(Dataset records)

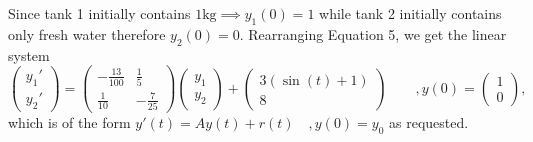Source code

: \documentclass[
	12pt,
	]{article}
\theoremstyle{definition}
\theoremstyle{definition}
\theoremstyle{definition}
\theoremstyle{definition}
\theoremstyle{definition}
\theoremstyle{example}
\theoremstyle{note}
\theoremstyle{remark}
\theoremstyle{example}
\begin{document}
				\noindent Since tank 1 initially contains $1  \si{\kilogram} \implies y_{1}(0) = 1$ while tank 2 initially contains only fresh water therefore $y_{2}(0) =0$. Rearranging Equation 5, we get the linear system
				\begin{equation*}
					\begin{pmatrix}
						y_{1}' \\ y_{2}'
					\end{pmatrix}
					= 
					\begin{pmatrix}
						-\frac{13}{100} & \frac15 \\ \frac{1}{10} & -\frac{7}{25}
					\end{pmatrix}
					\begin{pmatrix}
						y_{1} \\ y_{2}
					\end{pmatrix}
					+ 
					\begin{pmatrix}
						3(\sin(t) +1) \\ 8
					\end{pmatrix}
					\qquad , y(0) = \begin{pmatrix}
						1 \\ 0
					\end{pmatrix},
				\end{equation*}
				which is of the form $y'(t) = Ay(t) + r(t) \quad, y(0) = y_{0}$ as requested.
				
\end{document}
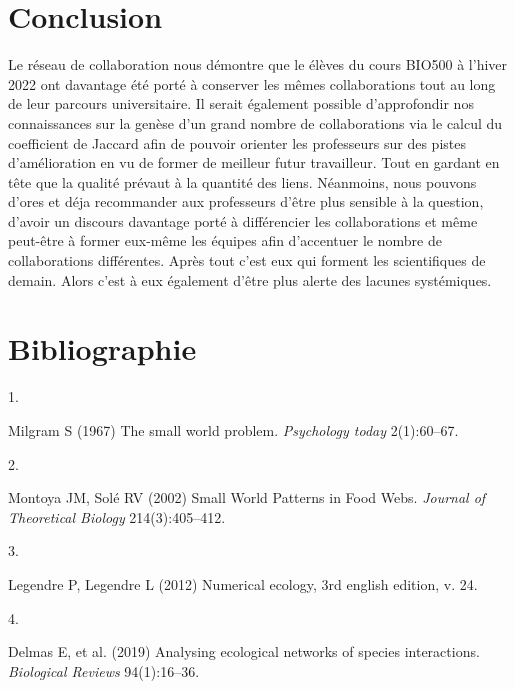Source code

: \documentclass[9pt,twocolumn,twoside,]{pnas-new}
\newlength{\cslhangindent}
\newlength{\csllabelwidth}
\newlength{\cslentryspacingunit} %
\newenvironment{CSLReferences}[2] %
 {%
  \setlength{\parindent}{0pt}
  \ifodd #1
  \let\oldpar\par
  \def\par{\hangindent=\cslhangindent\oldpar}
  \fi
  \setlength{\parskip}{#2\cslentryspacingunit}
 }%
 {}
\newcommand{\CSLLeftMargin}[1]{\parbox[t]{\csllabelwidth}{#1}}
\newcommand{\CSLRightInline}[1]{\parbox[t]{\linewidth - \csllabelwidth}{#1}\break}
\begin{document}
\hypertarget{conclusion}{%
\section{Conclusion}\label{conclusion}}

Le réseau de collaboration nous démontre que le élèves du cours BIO500 à
l'hiver 2022 ont davantage été porté à conserver les mêmes
collaborations tout au long de leur parcours universitaire. Il serait
également possible d'approfondir nos connaissances sur la genèse d'un
grand nombre de collaborations via le calcul du coefficient de Jaccard
afin de pouvoir orienter les professeurs sur des pistes d'amélioration
en vu de former de meilleur futur travailleur. Tout en gardant en tête
que la qualité prévaut à la quantité des liens. Néanmoins, nous pouvons
d'ores et déja recommander aux professeurs d'être plus sensible à la
question, d'avoir un discours davantage porté à différencier les
collaborations et même peut-être à former eux-même les équipes afin
d'accentuer le nombre de collaborations différentes. Après tout c'est
eux qui forment les scientifiques de demain. Alors c'est à eux également
d'être plus alerte des lacunes systémiques.

\newpage

\hypertarget{bibliographie}{%
\section*{Bibliographie}\label{bibliographie}}

\hypertarget{refs}{}
\begin{CSLReferences}{0}{0}
\leavevmode\hypertarget{ref-milgram1967small}{}%
\CSLLeftMargin{1. }
\CSLRightInline{Milgram S (1967) The small world problem.
\emph{Psychology today} 2(1):60--67.}

\leavevmode\hypertarget{ref-montoya2002small}{}%
\CSLLeftMargin{2. }
\CSLRightInline{Montoya JM, Solé RV (2002) Small {World} {Patterns} in
{Food} {Webs}. \emph{Journal of Theoretical Biology} 214(3):405--412.}

\leavevmode\hypertarget{ref-legendre2012numerical}{}%
\CSLLeftMargin{3. }
\CSLRightInline{Legendre P, Legendre L (2012) Numerical ecology, 3rd
english edition, v. 24.}

\leavevmode\hypertarget{ref-delmas2019analysing}{}%
\CSLLeftMargin{4. }
\CSLRightInline{Delmas E, et al. (2019) Analysing ecological networks of
species interactions. \emph{Biological Reviews} 94(1):16--36.}

\end{CSLReferences}



% 
\end{document}
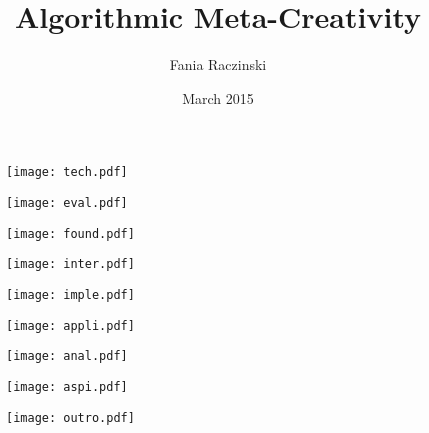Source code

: \documentclass[11pt]{thesis} %
\title{Algorithmic Meta-Creativity}
\author{Fania Raczinski}
\date{March 2015}
\begin{document}
\pagestyle{fania}

\vspace{1cm}
\begin{figure}[!htb]
\centering
  \texttt{[image: tech.pdf]}
\end{figure}
\vspace{1cm}
\begin{figure}[!htb]
\centering
  \texttt{[image: eval.pdf]}
\end{figure}
\vspace{1cm}
\begin{figure}[!htb]
\centering
  \texttt{[image: found.pdf]}
\end{figure}
\vspace{1cm}
\begin{figure}[!htb]
\centering
  \texttt{[image: inter.pdf]}
\end{figure}
\vspace{1cm}
\begin{figure}[!htb]
\centering
  \texttt{[image: imple.pdf]}
\end{figure}
\vspace{1cm}
\begin{figure}[!htb]
\centering
  \texttt{[image: appli.pdf]}
\end{figure}
\vspace{1cm}
\begin{figure}[!htb]
\centering
  \texttt{[image: anal.pdf]}
\end{figure}
\vspace{1cm}
\begin{figure}[!htb]
\centering
  \texttt{[image: aspi.pdf]}
\end{figure}
\vspace{1cm}
\begin{figure}[!htb]
\centering
  \texttt{[image: outro.pdf]}
\end{figure}
\end{document}
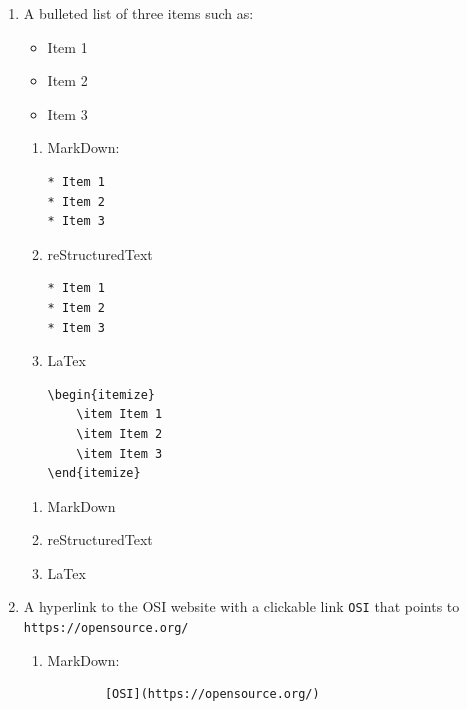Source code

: \documentclass[10pt]{article}
\begin{document}
\begin{enumerate}
    \begin{enumerate}
    	\item A bulleted list of three items such as:
    	\begin{itemize}
    		\item Item 1
    		\item Item 2
    		\item Item 3
    	\end{itemize}
    \beginanswers
    \begin{enumerate}
    	\item MarkDown:
    	\begin{verbatim}
* Item 1
* Item 2
* Item 3
    	\end{verbatim}

    	\item reStructuredText
		\begin{verbatim}
* Item 1
* Item 2
* Item 3
		\end{verbatim}

    	\item LaTex
    	\begin{verbatim}
\begin{itemize}
	\item Item 1
	\item Item 2
	\item Item 3
\end{itemize}
    	\end{verbatim}
    	
    \end{enumerate}
	\else
    \begin{enumerate}
   \item MarkDown
\bigskip
	\bigskip
\bigskip
	\bigskip
\bigskip
\bigskip
\bigskip
     	\item reStructuredText
	\bigskip
	\bigskip
\bigskip
\bigskip
\bigskip
\bigskip
\bigskip
    	\item LaTex
	\bigskip
\bigskip
	\bigskip
\bigskip
\bigskip
\bigskip
\bigskip
	\end{enumerate}
	\fi

\item A hyperlink to the OSI website with a clickable link \verb*|OSI| that points to \verb*|https://opensource.org/|
    \beginanswers
\begin{enumerate}
	\item MarkDown:
	\begin{verbatim}
		[OSI](https://opensource.org/)
	\end{verbatim}
	

\end{enumerate}
\end{enumerate}
\end{enumerate}
\end{document}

» **What you need to do**: In the entries above, which lines hold the string "être"? Report all of them.

» **Task answer**:
d'ores et déja recommander aux professeurs d'être plus sensible à la
collaborations et même peut-être à former eux-même les équipes afin
d'être plus alerte des lacunes systémiques.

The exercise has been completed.